骨关节结核由于患病率低,各级诊疗机构均可诊治,导致流行病学资料统计困难。希望在信息技术蓬勃发展的今天,我们能够借助大数据潮流的东风,做好全国骨关节结核基线数据的调查与统计工作,为日后骨关节结核防治工作的深入开展打下坚实基础。同时,希望借助中国防痨协会结核病临床专业委员会骨关节结核学组成立的契机,集合国内有实力的医院与资深专家教授的影响力,从多中心研究数据的统一收集开始,为最终建立全国共享的骨关节结核患者诊疗、科研与教学数据库走出坚实的一步。

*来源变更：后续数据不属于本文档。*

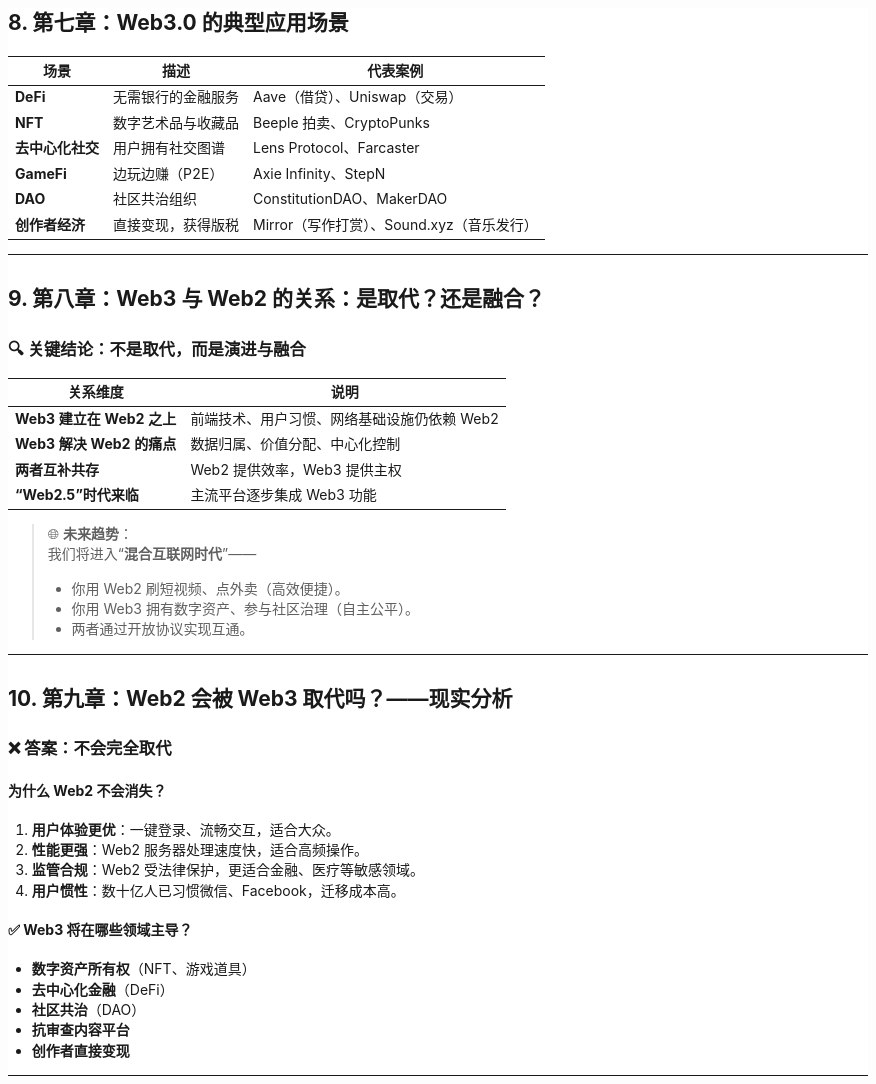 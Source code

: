 
## 8. 第七章：Web3.0 的典型应用场景

| 场景 | 描述 | 代表案例 |
|------|------|----------|
| **DeFi** | 无需银行的金融服务 | Aave（借贷）、Uniswap（交易） |
| **NFT** | 数字艺术品与收藏品 | Beeple 拍卖、CryptoPunks |
| **去中心化社交** | 用户拥有社交图谱 | Lens Protocol、Farcaster |
| **GameFi** | 边玩边赚（P2E） | Axie Infinity、StepN |
| **DAO** | 社区共治组织 | ConstitutionDAO、MakerDAO |
| **创作者经济** | 直接变现，获得版税 | Mirror（写作打赏）、Sound.xyz（音乐发行） |

---

## 9. 第八章：Web3 与 Web2 的关系：是取代？还是融合？

### 🔍 关键结论：**不是取代，而是演进与融合**

| 关系维度 | 说明 |
|----------|------|
| **Web3 建立在 Web2 之上** | 前端技术、用户习惯、网络基础设施仍依赖 Web2 |
| **Web3 解决 Web2 的痛点** | 数据归属、价值分配、中心化控制 |
| **两者互补共存** | Web2 提供效率，Web3 提供主权 |
| **“Web2.5”时代来临** | 主流平台逐步集成 Web3 功能 |

> 🌐 **未来趋势**：  
> 我们将进入“**混合互联网时代**”——  
> - 你用 Web2 刷短视频、点外卖（高效便捷）。  
> - 你用 Web3 拥有数字资产、参与社区治理（自主公平）。  
> - 两者通过开放协议实现互通。

---

## 10. 第九章：Web2 会被 Web3 取代吗？——现实分析

### ❌ 答案：**不会完全取代**

#### 为什么 Web2 不会消失？
1. **用户体验更优**：一键登录、流畅交互，适合大众。
2. **性能更强**：Web2 服务器处理速度快，适合高频操作。
3. **监管合规**：Web2 受法律保护，更适合金融、医疗等敏感领域。
4. **用户惯性**：数十亿人已习惯微信、Facebook，迁移成本高。

#### ✅ Web3 将在哪些领域主导？
- **数字资产所有权**（NFT、游戏道具）
- **去中心化金融**（DeFi）
- **社区共治**（DAO）
- **抗审查内容平台**
- **创作者直接变现**

---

由于骨关节结核早期确诊困难,以及随之造成的复杂病情患者多见的特征,临床医生难以较快积累经验,有必要在国内有实力的专科医院和综合医院骨科之间及早开展多中心的临床科研及诊疗协作,制定及修订符合中国特色的骨关节结核诊疗指南。20世纪末人工关节置换及脊柱内固定技术带来的骨科技术革命为骨关节结核的手术治疗打开了一扇光明的窗户,我国把握住了这一波技术革新的脉搏,为国内骨关节结核诊疗专业的发展作出了重要贡献。但随之也带来了一系列的问题,比如人工关节置换适应证选择,脊柱内固定技术具体操作规范的细化等均有待于学者们集思广益、去粗取精地深入进行细致研究。另外,随着3D打印技术在骨科领域的应用,我们迎来了骨关节结核患者个人定制内植入物时代。随着我们致力于这方面的研究和付出,国家与社会各界的重视,以及还将不断进行的材料、手术方法、检测技术等的革命,将助力骨关节结核诊疗专业的蓬勃发展。

总之,随着技术变革与医学理念的不断革新,我们骨关节结核诊疗领域的工作需要迎头赶上。在追逐世界先进潮流的同时,立足于国内现状,做好日常诊疗工作,开拓科研新领域,并培养新一代的年轻医生。为此,我们将奋斗终生。